The attempt at dry humor couldn't overcome the magnitude of what she'd suffered. He heard the small sniffle she sought to conceal, and it took a herculean amount of determination for Wyatt to not waste precious seconds on his frivolous urge to mop up her tears or get transfixed by his own relief.

He wouldn't let it derail him, but he was reveling in it all the same. She was okay. He'd gotten here in time. She was okay.

His resolve to stay on task was obliterated once she was free, not for his own lack of gritted sense of purpose, but surprisingly, for hers. Lucy heaved herself out of the chair before the last coil of rope had hit the floor, bombarding Wyatt with a death grip of a hug that sent him reeling into another time, another place, another stratosphere. Lucy Preston's were arms wound around him with a tenacity that would make a lesser man go blue from oxygen deprivation. But, him? He could handle it, and even if he couldn't, Wyatt was sure he would do just fine with a temporary shortage of oxygen.

With her face jammed into the crook of his neck, she stammered her way through an aftershock of several heart-stopping syllables. "I - I thought I'd never see you again."

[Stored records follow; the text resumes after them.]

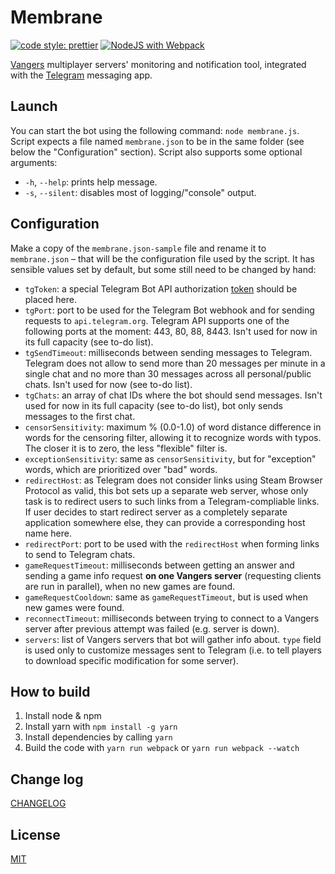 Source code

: # Membrane

[![code style: prettier](https://img.shields.io/badge/code_style-prettier-ff69b4.svg?style=flat-square)](https://github.com/prettier/prettier) [![NodeJS with Webpack](https://github.com/caiiiycuk/Membrane/actions/workflows/webpack.yml/badge.svg)](https://github.com/caiiiycuk/Membrane/actions/workflows/webpack.yml)

[Vangers](https://github.com/KranX/Vangers) multiplayer servers' monitoring and notification tool, integrated with the [Telegram](https://github.com/topics/telegram) messaging app.

## Launch

You can start the bot using the following command: `node membrane.js`. Script expects a file named `membrane.json` to be in the same folder (see below the "Configuration" section). Script also supports some optional arguments:

- `-h`, `--help`: prints help message.
- `-s`, `--silent`: disables most of logging/"console" output.

## Configuration

Make a copy of the `membrane.json-sample` file and rename it to `membrane.json` – that will be the configuration file used by the script. It has sensible values set by default, but some still need to be changed by hand:

- `tgToken`: a special Telegram Bot API authorization [token](https://core.telegram.org/bots/api#authorizing-your-bot) should be placed here.
- `tgPort`: port to be used for the Telegram Bot webhook and for sending requests to `api.telegram.org`. Telegram API supports one of the following ports at the moment: 443, 80, 88, 8443. Isn't used for now in its full capacity (see to-do list).
- `tgSendTimeout`: milliseconds between sending messages to Telegram. Telegram does not allow to send more than 20 messages per minute in a single chat and no more than 30 messages across all personal/public chats. Isn't used for now (see to-do list).
- `tgChats`: an array of chat IDs where the bot should send messages. Isn't used for now in its full capacity (see to-do list), bot only sends messages to the first chat.
- `censorSensitivity`: maximum % (0.0-1.0) of word distance difference in words for the censoring filter, allowing it to recognize words with typos. The closer it is to zero, the less "flexible" filter is.
- `exceptionSensitivity`: same as `censorSensitivity`, but for "exception" words, which are prioritized over "bad" words.
- `redirectHost`: as Telegram does not consider links using Steam Browser Protocol as valid, this bot sets up a separate web server, whose only task is to redirect users to such links from a Telegram-compliable links. If user decides to start redirect server as a completely separate application somewhere else, they can provide a corresponding host name here.
- `redirectPort`: port to be used with the `redirectHost` when forming links to send to Telegram chats.
- `gameRequestTimeout`: milliseconds between getting an answer and sending a game info request __on one Vangers server__ (requesting clients are run in parallel), when no new games are found.
- `gameRequestCooldown`: same as `gameRequestTimeout`, but is used when new games were found.
- `reconnectTimeout`: milliseconds between trying to connect to a Vangers server after previous attempt was failed (e.g. server is down).
- `servers`: list of Vangers servers that bot will gather info about. `type` field is used only to customize messages sent to Telegram (i.e. to tell players to download specific modification for some server).

## How to build

1. Install node & npm
2. Install yarn with `npm install -g yarn`
2. Install dependencies by calling `yarn`
3. Build the code with `yarn run webpack` or `yarn run webpack --watch`


## Change log

[CHANGELOG](CHANGELOG.md)

## License

[MIT](LICENSE)
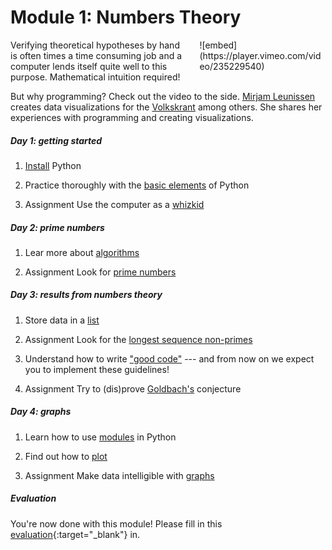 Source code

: # Module 1: Numbers Theory

<div class="pull-right" style="width: 40%; float:right; margin-left: 2em;">
![embed](https://player.vimeo.com/video/235229540)
</div>

Verifying theoretical hypotheses by hand is often times a time consuming job and a computer lends itself quite well to this purpose. Mathematical intuition required!

But why programming? Check out the video to the side. [Mirjam Leunissen](http://www.dutchdatadesign.nl) creates data visualizations for the [Volkskrant](https://www.volkskrant.nl/kijkverder/2015/klimaatkennis/) among others. She shares her experiences with programming and creating visualizations.

##### Day 1: getting started

1. [Install](/reference/installation) Python

2. Practice thoroughly with the [basic elements](/python/basics) of Python

3. <span class="badge badge-primary">Assignment</span> Use the computer as a [whizkid](/numbers/whizkid)

##### Day 2: prime numbers

1. Lear more about [algorithms](/python/algorithms)

3. <span class="badge badge-primary">Assignment</span> Look for [prime numbers](/numbers/primes)

##### Day 3: results from numbers theory

1. Store data in a [list](/python/lists)

2. <span class="badge badge-primary">Assignment</span> Look for the [longest sequence non-primes](/numbers/sequence)

3. Understand how to write ["good code"](/reference/styleguide) --- and from now on we expect you to implement these guidelines!

4. <span class="badge badge-primary">Assignment</span> Try to (dis)prove [Goldbach's](/numbers/goldbach) conjecture

##### Day 4: graphs

1. Learn how to use [modules](/python/modules) in Python

2. Find out how to [plot](/resources/plot)

3. <span class="badge badge-primary">Assignment</span> Make data intelligible with [graphs](/numbers/graphs)

##### Evaluation

You're now done with this module! Please fill in this [evaluation](https://goo.gl/forms/gwRSgA3bBnpcAkME2){:target="_blank"} in.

He didn't remind her of the obvious contradiction - as recently as yesterday, she seemed fairly convinced that she didn't want to ever see him again. The breathtaking reversal in that opinion was a powerful drug to his already overwhelmed nervous system.

"We...we get out of here first," he murmured a little erratically, "then I - I need you to level with me on just what you mean by that, ma'am."

Lucy nodded, a few strands of hair teasing across his face as she withdrew. "Yeah, solid plan."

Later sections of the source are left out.